ASSIGNMENT: Print the first line of the data below and every one after it, through the line containing "## Physical Layer Things", exactly as written.

(Saved data entries)
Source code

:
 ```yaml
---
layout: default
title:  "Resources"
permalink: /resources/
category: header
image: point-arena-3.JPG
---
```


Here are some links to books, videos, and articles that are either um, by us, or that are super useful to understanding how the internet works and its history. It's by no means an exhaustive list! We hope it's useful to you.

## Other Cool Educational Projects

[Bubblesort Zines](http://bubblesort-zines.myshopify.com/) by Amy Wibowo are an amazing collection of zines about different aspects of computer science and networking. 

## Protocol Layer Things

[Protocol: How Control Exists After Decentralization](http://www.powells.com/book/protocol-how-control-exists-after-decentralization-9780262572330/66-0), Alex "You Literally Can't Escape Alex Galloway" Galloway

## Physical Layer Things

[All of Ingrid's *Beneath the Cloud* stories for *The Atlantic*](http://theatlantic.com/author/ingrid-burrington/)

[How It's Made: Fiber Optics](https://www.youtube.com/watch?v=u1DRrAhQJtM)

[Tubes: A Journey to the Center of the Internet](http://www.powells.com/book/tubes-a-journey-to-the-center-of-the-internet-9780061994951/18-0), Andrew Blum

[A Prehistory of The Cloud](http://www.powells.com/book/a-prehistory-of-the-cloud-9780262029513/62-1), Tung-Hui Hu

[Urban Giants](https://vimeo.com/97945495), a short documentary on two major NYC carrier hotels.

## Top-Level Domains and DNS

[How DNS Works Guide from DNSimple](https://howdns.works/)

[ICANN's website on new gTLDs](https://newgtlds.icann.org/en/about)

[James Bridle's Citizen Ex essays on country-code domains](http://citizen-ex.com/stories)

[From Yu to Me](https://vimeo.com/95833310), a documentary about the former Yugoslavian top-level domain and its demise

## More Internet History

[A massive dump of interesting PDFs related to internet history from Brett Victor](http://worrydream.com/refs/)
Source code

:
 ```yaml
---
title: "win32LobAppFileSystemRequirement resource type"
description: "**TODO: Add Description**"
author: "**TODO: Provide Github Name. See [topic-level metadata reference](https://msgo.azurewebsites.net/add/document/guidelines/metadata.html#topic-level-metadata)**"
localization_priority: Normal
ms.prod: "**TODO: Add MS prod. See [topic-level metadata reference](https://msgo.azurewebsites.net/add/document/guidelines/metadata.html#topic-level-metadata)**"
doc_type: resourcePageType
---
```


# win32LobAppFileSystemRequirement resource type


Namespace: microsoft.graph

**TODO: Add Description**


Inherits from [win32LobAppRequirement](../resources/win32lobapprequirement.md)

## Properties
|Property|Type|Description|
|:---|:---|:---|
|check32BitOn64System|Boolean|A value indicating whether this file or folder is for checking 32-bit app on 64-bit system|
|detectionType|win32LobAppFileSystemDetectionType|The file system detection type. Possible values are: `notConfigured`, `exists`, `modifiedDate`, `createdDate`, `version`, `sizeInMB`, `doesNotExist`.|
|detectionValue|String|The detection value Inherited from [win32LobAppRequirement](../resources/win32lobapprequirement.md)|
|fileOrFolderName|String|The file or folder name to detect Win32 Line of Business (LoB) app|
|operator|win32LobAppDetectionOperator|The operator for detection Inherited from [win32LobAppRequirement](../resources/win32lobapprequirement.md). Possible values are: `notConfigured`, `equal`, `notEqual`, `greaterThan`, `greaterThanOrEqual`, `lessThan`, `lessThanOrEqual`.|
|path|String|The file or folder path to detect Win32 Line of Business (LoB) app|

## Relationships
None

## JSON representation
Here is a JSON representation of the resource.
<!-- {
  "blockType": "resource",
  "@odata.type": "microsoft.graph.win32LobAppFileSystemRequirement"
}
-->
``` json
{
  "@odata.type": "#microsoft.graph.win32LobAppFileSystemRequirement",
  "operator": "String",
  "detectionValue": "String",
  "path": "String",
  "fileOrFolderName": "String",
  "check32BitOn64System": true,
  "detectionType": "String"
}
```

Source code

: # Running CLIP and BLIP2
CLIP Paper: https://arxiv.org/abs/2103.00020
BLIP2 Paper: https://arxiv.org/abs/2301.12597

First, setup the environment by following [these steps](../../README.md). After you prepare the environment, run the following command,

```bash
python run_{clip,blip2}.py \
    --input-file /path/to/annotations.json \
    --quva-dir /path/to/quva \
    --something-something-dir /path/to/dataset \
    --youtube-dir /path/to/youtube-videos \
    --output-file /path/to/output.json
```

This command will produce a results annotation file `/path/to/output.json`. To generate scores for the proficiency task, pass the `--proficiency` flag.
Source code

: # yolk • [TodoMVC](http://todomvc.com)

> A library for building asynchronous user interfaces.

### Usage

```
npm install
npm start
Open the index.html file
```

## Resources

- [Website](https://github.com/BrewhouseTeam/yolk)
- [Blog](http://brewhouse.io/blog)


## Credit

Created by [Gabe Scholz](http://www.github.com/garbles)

SOLUTION:
Source code

:
 ```yaml
---
layout: default
title:  "Resources"
permalink: /resources/
category: header
image: point-arena-3.JPG
---
```


Here are some links to books, videos, and articles that are either um, by us, or that are super useful to understanding how the internet works and its history. It's by no means an exhaustive list! We hope it's useful to you.

## Other Cool Educational Projects

[Bubblesort Zines](http://bubblesort-zines.myshopify.com/) by Amy Wibowo are an amazing collection of zines about different aspects of computer science and networking. 

## Protocol Layer Things

[Protocol: How Control Exists After Decentralization](http://www.powells.com/book/protocol-how-control-exists-after-decentralization-9780262572330/66-0), Alex "You Literally Can't Escape Alex Galloway" Galloway

## Physical Layer Things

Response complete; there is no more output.